Split the class into group of 3 -4 and have them discuss the questions.

While they are discussing encourage them to use the following handout for language of agreeing and disagreeing:!247&authkey=!ANBIbEVteXyYHnY


Agreeing Disagreeing Ending an argument:
  • We see eye to eye
  • I couldn’t agree with you more.
  • That’s exactly how I feel.
  • You have a point there.
  • I was just going to say that.
  • Absolutely.
  • We don’t see eye to eye
  • I take your point but
  • I tend to disagree with you there
  • I’m afraid I have to disagree with you there
  • I beg to differ
  • That’s not always the case.
  • Let’s just move on shall we?
  • I think we’re going to have to agree to disagree.

Your childhood

What games did you use to play as a child?

Where did you use to play?

Who did you use to play with?

Which one of your friends had the best toys or best place to play?

Did you have a garden as a child?

Were there any games or activities that you weren’t allowed to play at school or at home?

What was your parent’s view on children watching TV?

Did you have lots of toys? Did you have to share with brothers and sisters?

What did you get for your birthday / Christmas?


Your children

(If you don’t have children think of other children in your family nephews / nieces or friend’s children)

What games do / did your children play? Do / did they play any of the games you used to?

Where do / did the play? Who do / did the play with?

Are there any games / activities that you don’t  / didn’t let your children play?

Are there any activities / games that you think should be banned?
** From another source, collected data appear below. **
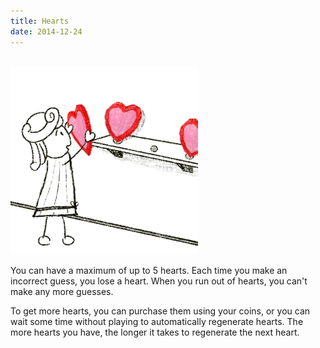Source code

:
 ```yaml
---
title: Hearts
date: 2014-12-24
---
```

<a href="images/HasHearts1.png"><br /><img class="size-medium wp-image-58" alt="Adding a heart to the collection" src="images/HasHearts1.png" width="300" height="300" /></a>

You can have a maximum of up to 5 hearts. Each time you make an incorrect guess, you lose a heart. When you run out of hearts, you can't make any more guesses.

To get more hearts, you can purchase them using your coins, or you can wait some time without playing to automatically regenerate hearts. The more hearts you have, the longer it takes to regenerate the next heart.
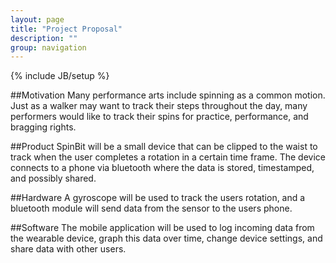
 ```yaml
---
layout: page
title: "Project Proposal"
description: ""
group: navigation
---
```

{% include JB/setup %}

##Motivation
Many performance arts include spinning as a common motion. Just as a walker may want to track their steps throughout the day, many performers would like to track their spins for practice, performance, and bragging rights.

##Product
SpinBit will be a small device that can be clipped to the waist to track when the user completes a rotation in a certain time frame. The device connects to a phone via bluetooth where the data is stored, timestamped, and possibly shared.

##Hardware
A gyroscope will be used to track the users rotation, and a bluetooth module will send data from the sensor to the users phone.

##Software
The mobile application will be used to log incoming data from the wearable device, graph this data over time, change device settings, and share data with other users.
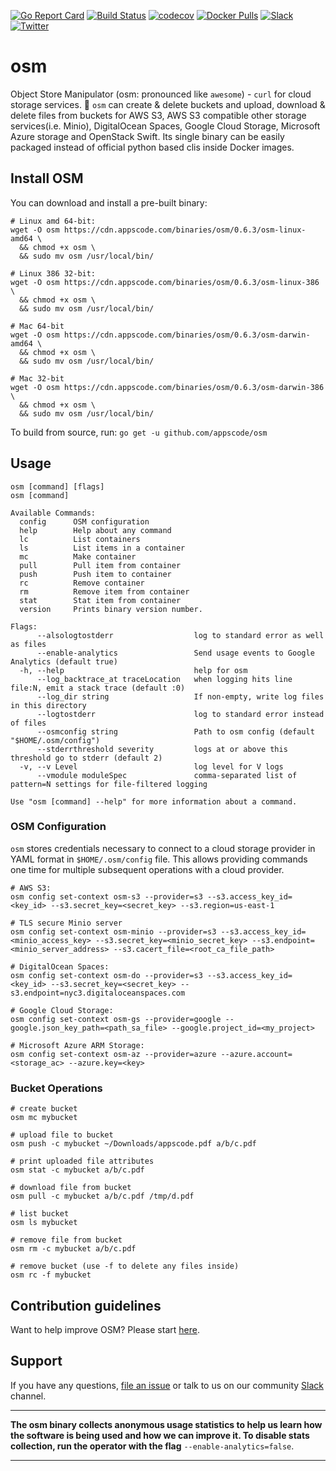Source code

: [![Go Report Card](https://goreportcard.com/badge/github.com/appscode/osm)](https://goreportcard.com/report/github.com/appscode/osm)
[![Build Status](https://travis-ci.org/appscode/osm.svg?branch=master)](https://travis-ci.org/appscode/osm)
[![codecov](https://codecov.io/gh/appscode/osm/branch/master/graph/badge.svg)](https://codecov.io/gh/appscode/osm)
[![Docker Pulls](https://img.shields.io/docker/pulls/appscode/osm.svg)](https://hub.docker.com/r/appscode/osm/)
[![Slack](https://slack.appscode.com/badge.svg)](https://slack.appscode.com)
[![Twitter](https://img.shields.io/twitter/follow/appscodehq.svg?style=social&logo=twitter&label=Follow)](https://twitter.com/intent/follow?screen_name=AppsCodeHQ)

# osm
Object Store Manipulator (osm: pronounced like `awesome`) - `curl` for cloud storage services. 🙌 `osm` can create & delete buckets and upload, download & delete files from buckets for AWS S3, AWS S3 compatible other storage services(i.e. Minio), DigitalOcean Spaces, Google Cloud Storage, Microsoft Azure storage and OpenStack Swift. Its single binary can be easily packaged instead of official python based clis inside Docker images.

## Install OSM
You can download and install a pre-built binary:
```console
# Linux amd 64-bit:
wget -O osm https://cdn.appscode.com/binaries/osm/0.6.3/osm-linux-amd64 \
  && chmod +x osm \
  && sudo mv osm /usr/local/bin/

# Linux 386 32-bit:
wget -O osm https://cdn.appscode.com/binaries/osm/0.6.3/osm-linux-386 \
  && chmod +x osm \
  && sudo mv osm /usr/local/bin/

# Mac 64-bit
wget -O osm https://cdn.appscode.com/binaries/osm/0.6.3/osm-darwin-amd64 \
  && chmod +x osm \
  && sudo mv osm /usr/local/bin/

# Mac 32-bit
wget -O osm https://cdn.appscode.com/binaries/osm/0.6.3/osm-darwin-386 \
  && chmod +x osm \
  && sudo mv osm /usr/local/bin/
```

To build from source, run: `go get -u github.com/appscode/osm`

## Usage
```console
osm [command] [flags]
osm [command]

Available Commands:
  config      OSM configuration
  help        Help about any command
  lc          List containers
  ls          List items in a container
  mc          Make container
  pull        Pull item from container
  push        Push item to container
  rc          Remove container
  rm          Remove item from container
  stat        Stat item from container
  version     Prints binary version number.

Flags:
      --alsologtostderr                  log to standard error as well as files
      --enable-analytics                 Send usage events to Google Analytics (default true)
  -h, --help                             help for osm
      --log_backtrace_at traceLocation   when logging hits line file:N, emit a stack trace (default :0)
      --log_dir string                   If non-empty, write log files in this directory
      --logtostderr                      log to standard error instead of files
      --osmconfig string                 Path to osm config (default "$HOME/.osm/config")
      --stderrthreshold severity         logs at or above this threshold go to stderr (default 2)
  -v, --v Level                          log level for V logs
      --vmodule moduleSpec               comma-separated list of pattern=N settings for file-filtered logging

Use "osm [command] --help" for more information about a command.

```

### OSM Configuration
`osm` stores credentials necessary to connect to a cloud storage provider in YAML format in `$HOME/.osm/config` file.
This allows providing commands one time for multiple subsequent operations with a cloud provider.
```console
# AWS S3:
osm config set-context osm-s3 --provider=s3 --s3.access_key_id=<key_id> --s3.secret_key=<secret_key> --s3.region=us-east-1

# TLS secure Minio server
osm config set-context osm-minio --provider=s3 --s3.access_key_id=<minio_access_key> --s3.secret_key=<minio_secret_key> --s3.endpoint=<minio_server_address> --s3.cacert_file=<root_ca_file_path>

# DigitalOcean Spaces:
osm config set-context osm-do --provider=s3 --s3.access_key_id=<key_id> --s3.secret_key=<secret_key> --s3.endpoint=nyc3.digitaloceanspaces.com

# Google Cloud Storage:
osm config set-context osm-gs --provider=google --google.json_key_path=<path_sa_file> --google.project_id=<my_project>

# Microsoft Azure ARM Storage:
osm config set-context osm-az --provider=azure --azure.account=<storage_ac> --azure.key=<key>
```

### Bucket Operations
```console
# create bucket
osm mc mybucket

# upload file to bucket
osm push -c mybucket ~/Downloads/appscode.pdf a/b/c.pdf

# print uploaded file attributes
osm stat -c mybucket a/b/c.pdf

# download file from bucket
osm pull -c mybucket a/b/c.pdf /tmp/d.pdf

# list bucket
osm ls mybucket

# remove file from bucket
osm rm -c mybucket a/b/c.pdf

# remove bucket (use -f to delete any files inside)
osm rc -f mybucket
```

## Contribution guidelines
Want to help improve OSM? Please start [here](/CONTRIBUTING.md).

## Support
If you have any questions, [file an issue](https://github.com/appscode/osm/issues/new) or talk to us on our community [Slack ](https://slack.appscode.com) channel.

---

**The osm binary collects anonymous usage statistics to help us learn how the software is being used and how we can improve it.
To disable stats collection, run the operator with the flag** `--enable-analytics=false`.

---

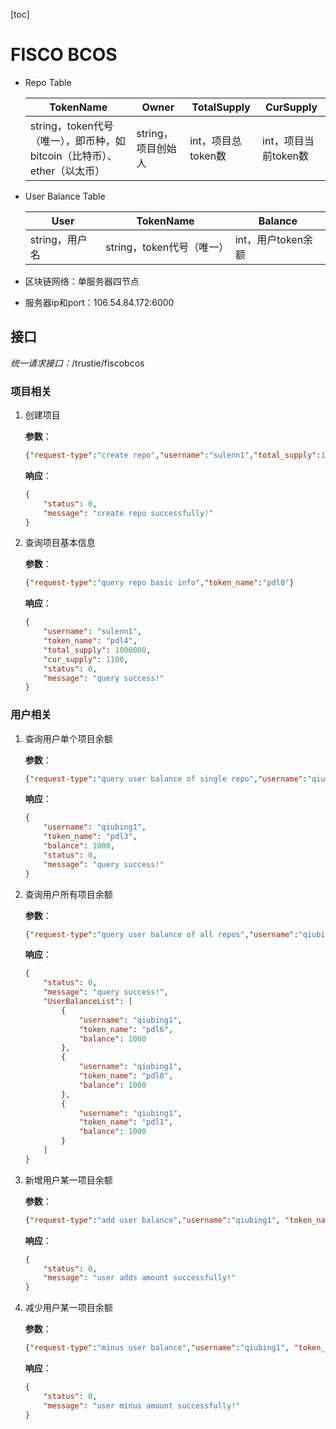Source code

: [toc]

# FISCO BCOS

- Repo Table

  | TokenName                                                    | Owner              | TotalSupply        | CurSupply            |
  | ------------------------------------------------------------ | ------------------ | ------------------ | -------------------- |
  | string，token代号（唯一），即币种，如bitcoin（比特币）、ether（以太币） | string，项目创始人 | int，项目总token数 | int，项目当前token数 |

- User Balance Table

  | User           | TokenName                 | Balance            |
  | -------------- | ------------------------- | ------------------ |
  | string，用户名 | string，token代号（唯一） | int，用户token余额 |

- 区块链网络：单服务器四节点

- 服务器ip和port：106.54.84.172:6000

## 接口

*统一请求接口：*/trustie/fiscobcos

### 项目相关

1. 创建项目

   **参数**：

   ```json
   {"request-type":"create repo","username":"sulenn1","total_supply":1000000,"token_name":"pdl0","token_balance":[["qiubing1", 1000],["sulen",100]]}
   ```

   **响应**：

   ```json
   {
       "status": 0,
       "message": "create repo successfully!"
   }
   ```

2. 查询项目基本信息

   **参数**：

   ```json
   {"request-type":"query repo basic info","token_name":"pdl0"}
   ```

   **响应**：

   ```json
   {
       "username": "sulenn1",
       "token_name": "pdl4",
       "total_supply": 1000000,
       "cur_supply": 1100,
       "status": 0,
       "message": "query success!"
   }
   ```

### 用户相关

1. 查询用户单个项目余额

   **参数**：

   ```json
   {"request-type":"query user balance of single repo","username":"qiubing1", "token_name":"pdl0"}
   ```

   **响应**：

   ```json
   {
       "username": "qiubing1",
       "token_name": "pdl3",
       "balance": 1000,
       "status": 0,
       "message": "query success!"
   }
   ```

2. 查询用户所有项目余额

   **参数**：

   ```json
   {"request-type":"query user balance of all repos","username":"qiubing1"}
   ```

   

   **响应**：

   ```json
   {
       "status": 0,
       "message": "query success!",
       "UserBalanceList": [
           {
               "username": "qiubing1",
               "token_name": "pdl6",
               "balance": 1000
           },
           {
               "username": "qiubing1",
               "token_name": "pdl0",
               "balance": 1000
           },
           {
               "username": "qiubing1",
               "token_name": "pdl1",
               "balance": 1000
           }
       ]
   }
   ```


3. 新增用户某一项目余额

   **参数**：

   ```json
   {"request-type":"add user balance","username":"qiubing1", "token_name":"pdl4", "amount":500}
   ```

   **响应**：

   ```json
   {
       "status": 0,
       "message": "user adds amount successfully!"
   }
   ```

4. 减少用户某一项目余额

   **参数**：

   ```json
   {"request-type":"minus user balance","username":"qiubing1", "token_name":"pdl8", "amount":50}
   ```

   **响应**：

   ```json
   {
       "status": 0,
       "message": "user minus amount successfully!"
   }
   ```

   

   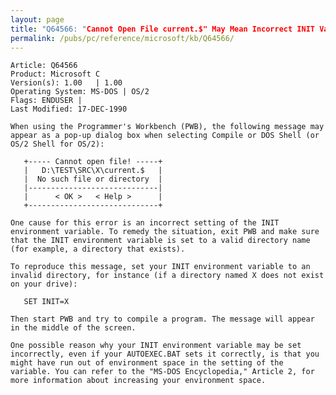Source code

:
 ```yaml
---
layout: page
title: "Q64566: "Cannot Open File current.$" May Mean Incorrect INIT Variable"
permalink: /pubs/pc/reference/microsoft/kb/Q64566/
---
```


	Article: Q64566
	Product: Microsoft C
	Version(s): 1.00   | 1.00
	Operating System: MS-DOS | OS/2
	Flags: ENDUSER |
	Last Modified: 17-DEC-1990
	
	When using the Programmer's Workbench (PWB), the following message may
	appear as a pop-up dialog box when selecting Compile or DOS Shell (or
	OS/2 Shell for OS/2):
	
	   +----- Cannot open file! -----+
	   |   D:\TEST\SRC\X\current.$   |
	   |  No such file or directory  |
	   |-----------------------------|
	   |      < OK >   < Help >      |
	   +-----------------------------+
	
	One cause for this error is an incorrect setting of the INIT
	environment variable. To remedy the situation, exit PWB and make sure
	that the INIT environment variable is set to a valid directory name
	(for example, a directory that exists).
	
	To reproduce this message, set your INIT environment variable to an
	invalid directory, for instance (if a directory named X does not exist
	on your drive):
	
	   SET INIT=X
	
	Then start PWB and try to compile a program. The message will appear
	in the middle of the screen.
	
	One possible reason why your INIT environment variable may be set
	incorrectly, even if your AUTOEXEC.BAT sets it correctly, is that you
	might have run out of environment space in the setting of the
	variable. You can refer to the "MS-DOS Encyclopedia," Article 2, for
	more information about increasing your environment space.
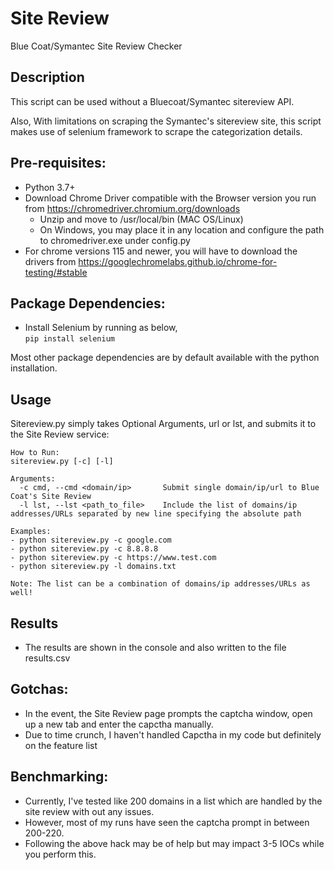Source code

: # Site Review
Blue Coat/Symantec Site Review Checker

## Description

This script can be used without a Bluecoat/Symantec sitereview API. 

Also, With limitations on scraping the Symantec's sitereview site, this script makes use of selenium framework to scrape the categorization details. 

## Pre-requisites:

- Python 3.7+
- Download Chrome Driver compatible with the Browser version you run from https://chromedriver.chromium.org/downloads
  * Unzip and move to /usr/local/bin (MAC OS/Linux) 
  * On Windows, you may place it in any location and configure the path to chromedriver.exe under config.py
- For chrome versions 115 and newer, you will have to download the drivers from https://googlechromelabs.github.io/chrome-for-testing/#stable

## Package Dependencies:

- Install Selenium by running as below,  
```pip install selenium```

Most other package dependencies are by default available with the python installation.

## Usage

Sitereview.py simply takes Optional Arguments, url or lst, and submits it to the Site Review service:

```
How to Run:
sitereview.py [-c] [-l]

Arguments:
  -c cmd, --cmd <domain/ip>       Submit single domain/ip/url to Blue Coat's Site Review
  -l lst, --lst <path_to_file>    Include the list of domains/ip addresses/URLs separated by new line specifying the absolute path
  
Examples:
- python sitereview.py -c google.com
- python sitereview.py -c 8.8.8.8
- python sitereview.py -c https://www.test.com
- python sitereview.py -l domains.txt

Note: The list can be a combination of domains/ip addresses/URLs as well!

```
## Results
- The results are shown in the console and also written to the file results.csv

## Gotchas:

- In the event, the Site Review page prompts the captcha window, open up a new tab and enter the capctha manually.
- Due to time crunch, I haven't handled Capctha in my code but definitely on the feature list

## Benchmarking:

- Currently, I've tested like 200 domains in a list which are handled by the site review with out any issues. 
- However, most of my runs have seen the captcha prompt in between 200-220.
- Following the above hack may be of help but may impact 3-5 IOCs while you perform this.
Do you have rules about watching TV or using computers in your house?

How much time do you think a child should spend watching TV? On the computer? Outside playing?

Do / did your children have lots of toys? Do / did they have to share with brothers and sisters?

What do you give your children for birthdays / Christmas?


Get feedback from the class about their responses to the questions.


Then give out the 2nd page and have the students discuss them and decide if they agree or disagree and explain their reasons.

Discuss the following statements in your groups, do you agree or disagree?

  • Forget toys. Let children go outside and play in the garden, with nothing but their imagination to guide them!
  • Children are given too many toys that they never play with. Books are more important.
  • Toys are important educational tools for pre-school children.
  • Carefully chosen toys can help a child develop.
  • Children today have less imagination than children in the past.
  • A child learns more from 2 hours in the countryside than 20 hours in the classroom.
  • Adverts should not be shown during children’s TV shows.
  • Some people use children as a fashion accessory.
  • Children today should be given more free time to play and be children.

Students report back to the class to recycle vocabulary.